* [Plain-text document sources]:
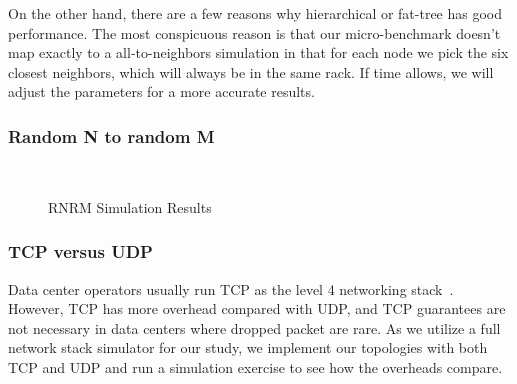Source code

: On the other hand, there are a few reasons why hierarchical or fat-tree has good performance. The most conspicuous reason is that our micro-benchmark doesn't map exactly to a all-to-neighbors simulation in that for each node we pick the six closest neighbors, which will always be in the same rack. If time allows, we will adjust the parameters for a more accurate results.

\subsubsection{Random N to random M}

\captionsetup[subfloat]{captionskip=-0.003in}
\begin{figure}
    \centering
    \\
    \vspace{-0.1in}
    \vspace{-0.07in}
    \caption{RNRM Simulation Results}
\end{figure}


\subsubsection{TCP versus UDP}
Data center operators usually run TCP as the level 4 networking stack~\cite{Regnier:2004:TCPODCS,Alizadeh:2010:DCT,Kandula:2009:NDC}. However, TCP has more overhead compared with UDP, and TCP guarantees are not necessary in data centers where dropped packet are rare. As we utilize a full network stack simulator for our study, we implement our topologies with both TCP and UDP and run a simulation exercise to see how the overheads compare.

* [What the task asks]: Type out the entries again without a single change, and leave the pictures out.

* [Written reply]:
Source code

: On the other hand, there are a few reasons why hierarchical or fat-tree has good performance. The most conspicuous reason is that our micro-benchmark doesn't map exactly to a all-to-neighbors simulation in that for each node we pick the six closest neighbors, which will always be in the same rack. If time allows, we will adjust the parameters for a more accurate results.

\subsubsection{Random N to random M}

\captionsetup[subfloat]{captionskip=-0.003in}
\begin{figure}
    \centering
    \\
    \vspace{-0.1in}
    \vspace{-0.07in}
    \caption{RNRM Simulation Results}
\end{figure}


\subsubsection{TCP versus UDP}
Data center operators usually run TCP as the level 4 networking stack~\cite{Regnier:2004:TCPODCS,Alizadeh:2010:DCT,Kandula:2009:NDC}. However, TCP has more overhead compared with UDP, and TCP guarantees are not necessary in data centers where dropped packet are rare. As we utilize a full network stack simulator for our study, we implement our topologies with both TCP and UDP and run a simulation exercise to see how the overheads compare.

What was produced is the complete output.